- Directed by: Sherry White
- Written by: Sherry White
- Produced by: Rhonda Buckley Jennice Ripley Sherry White
- Cinematography: Stephen Reizes
- Edited by: Chris Darlington
- Music by: Duane Andrews
- Production company: Kickham East Productions
- Release date: July 2009 (Karlovy Vary International Film Festival);
- Running time: 94 minutes
- Country: Canada
- Language: English

= Crackie =

Crackie is a 2009 Canadian drama film written and directed by Sherry White. It stars Meghan Greeley, Mary Walsh, Joel Thomas Hynes and Cheryl Wells, and is White's first feature film.

==Plot==
Mitsy (Greeley) is a teenage student who lives with her grandmother, Bride (Walsh) after having been left at an early age by her mother (Wells).
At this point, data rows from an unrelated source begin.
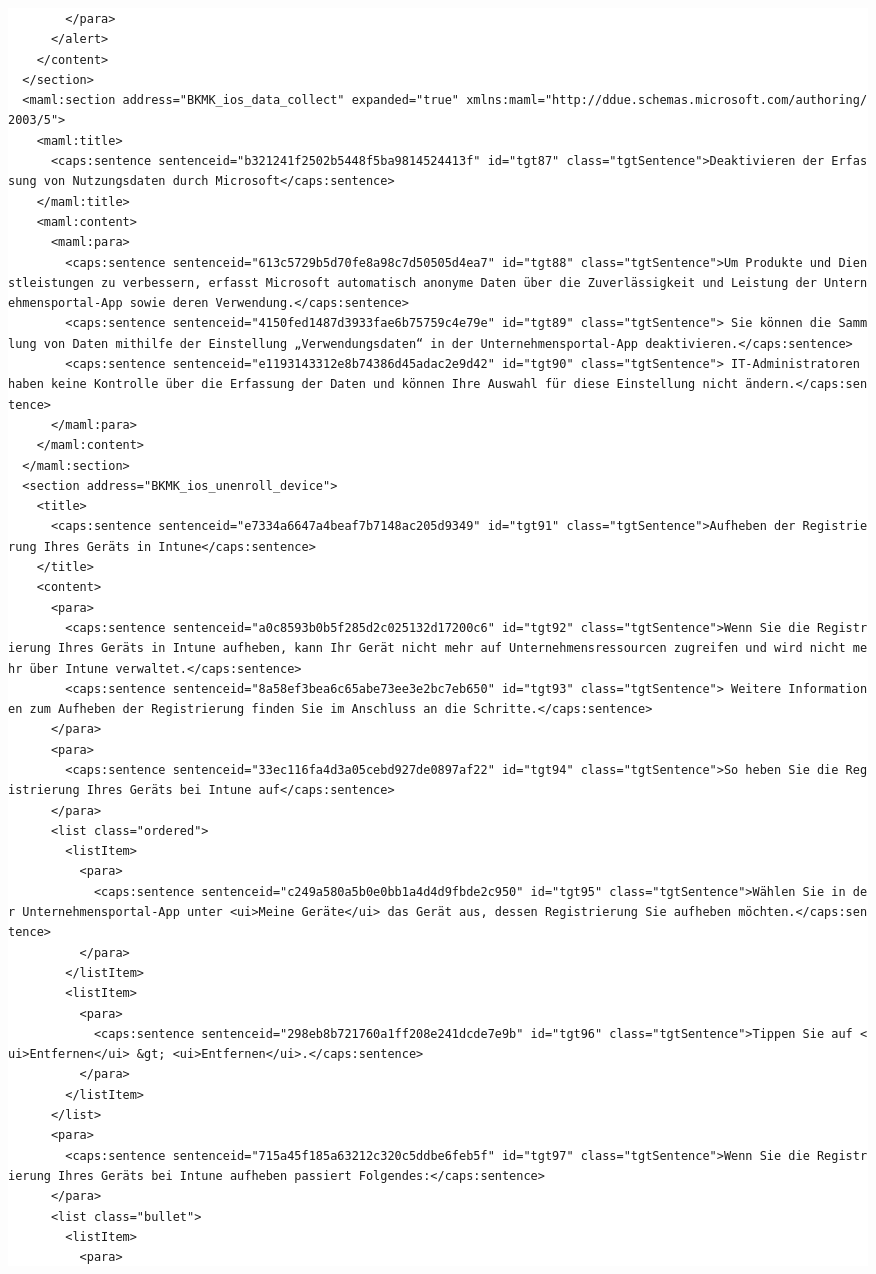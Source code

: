             </para>
          </alert>
        </content>
      </section>
      <maml:section address="BKMK_ios_data_collect" expanded="true" xmlns:maml="http://ddue.schemas.microsoft.com/authoring/2003/5">
        <maml:title>
          <caps:sentence sentenceid="b321241f2502b5448f5ba9814524413f" id="tgt87" class="tgtSentence">Deaktivieren der Erfassung von Nutzungsdaten durch Microsoft</caps:sentence>
        </maml:title>
        <maml:content>
          <maml:para>
            <caps:sentence sentenceid="613c5729b5d70fe8a98c7d50505d4ea7" id="tgt88" class="tgtSentence">Um Produkte und Dienstleistungen zu verbessern, erfasst Microsoft automatisch anonyme Daten über die Zuverlässigkeit und Leistung der Unternehmensportal-App sowie deren Verwendung.</caps:sentence>
            <caps:sentence sentenceid="4150fed1487d3933fae6b75759c4e79e" id="tgt89" class="tgtSentence"> Sie können die Sammlung von Daten mithilfe der Einstellung „Verwendungsdaten“ in der Unternehmensportal-App deaktivieren.</caps:sentence>
            <caps:sentence sentenceid="e1193143312e8b74386d45adac2e9d42" id="tgt90" class="tgtSentence"> IT-Administratoren haben keine Kontrolle über die Erfassung der Daten und können Ihre Auswahl für diese Einstellung nicht ändern.</caps:sentence>
          </maml:para>
        </maml:content>
      </maml:section>
      <section address="BKMK_ios_unenroll_device">
        <title>
          <caps:sentence sentenceid="e7334a6647a4beaf7b7148ac205d9349" id="tgt91" class="tgtSentence">Aufheben der Registrierung Ihres Geräts in Intune</caps:sentence>
        </title>
        <content>
          <para>
            <caps:sentence sentenceid="a0c8593b0b5f285d2c025132d17200c6" id="tgt92" class="tgtSentence">Wenn Sie die Registrierung Ihres Geräts in Intune aufheben, kann Ihr Gerät nicht mehr auf Unternehmensressourcen zugreifen und wird nicht mehr über Intune verwaltet.</caps:sentence>
            <caps:sentence sentenceid="8a58ef3bea6c65abe73ee3e2bc7eb650" id="tgt93" class="tgtSentence"> Weitere Informationen zum Aufheben der Registrierung finden Sie im Anschluss an die Schritte.</caps:sentence>
          </para>
          <para>
            <caps:sentence sentenceid="33ec116fa4d3a05cebd927de0897af22" id="tgt94" class="tgtSentence">So heben Sie die Registrierung Ihres Geräts bei Intune auf</caps:sentence>
          </para>
          <list class="ordered">
            <listItem>
              <para>
                <caps:sentence sentenceid="c249a580a5b0e0bb1a4d4d9fbde2c950" id="tgt95" class="tgtSentence">Wählen Sie in der Unternehmensportal-App unter <ui>Meine Geräte</ui> das Gerät aus, dessen Registrierung Sie aufheben möchten.</caps:sentence>
              </para>
            </listItem>
            <listItem>
              <para>
                <caps:sentence sentenceid="298eb8b721760a1ff208e241dcde7e9b" id="tgt96" class="tgtSentence">Tippen Sie auf <ui>Entfernen</ui> &gt; <ui>Entfernen</ui>.</caps:sentence>
              </para>
            </listItem>
          </list>
          <para>
            <caps:sentence sentenceid="715a45f185a63212c320c5ddbe6feb5f" id="tgt97" class="tgtSentence">Wenn Sie die Registrierung Ihres Geräts bei Intune aufheben passiert Folgendes:</caps:sentence>
          </para>
          <list class="bullet">
            <listItem>
              <para>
Mitsy secretly dreams of leaving her small town to live with her mother in Alberta but finds her life disrupted when her mother suddenly reappears.

==Release==
Crackie was an official selection at film festivals including the Karlovy Vary International Film Festival in the Czech Republic, the Toronto International Film Festival, the Montreal World Film Festival and the Torino Film Festival in Turin. It won the Grand Prix Focus — Special Mention at Montreal, and the Jury Special Prize at Torino.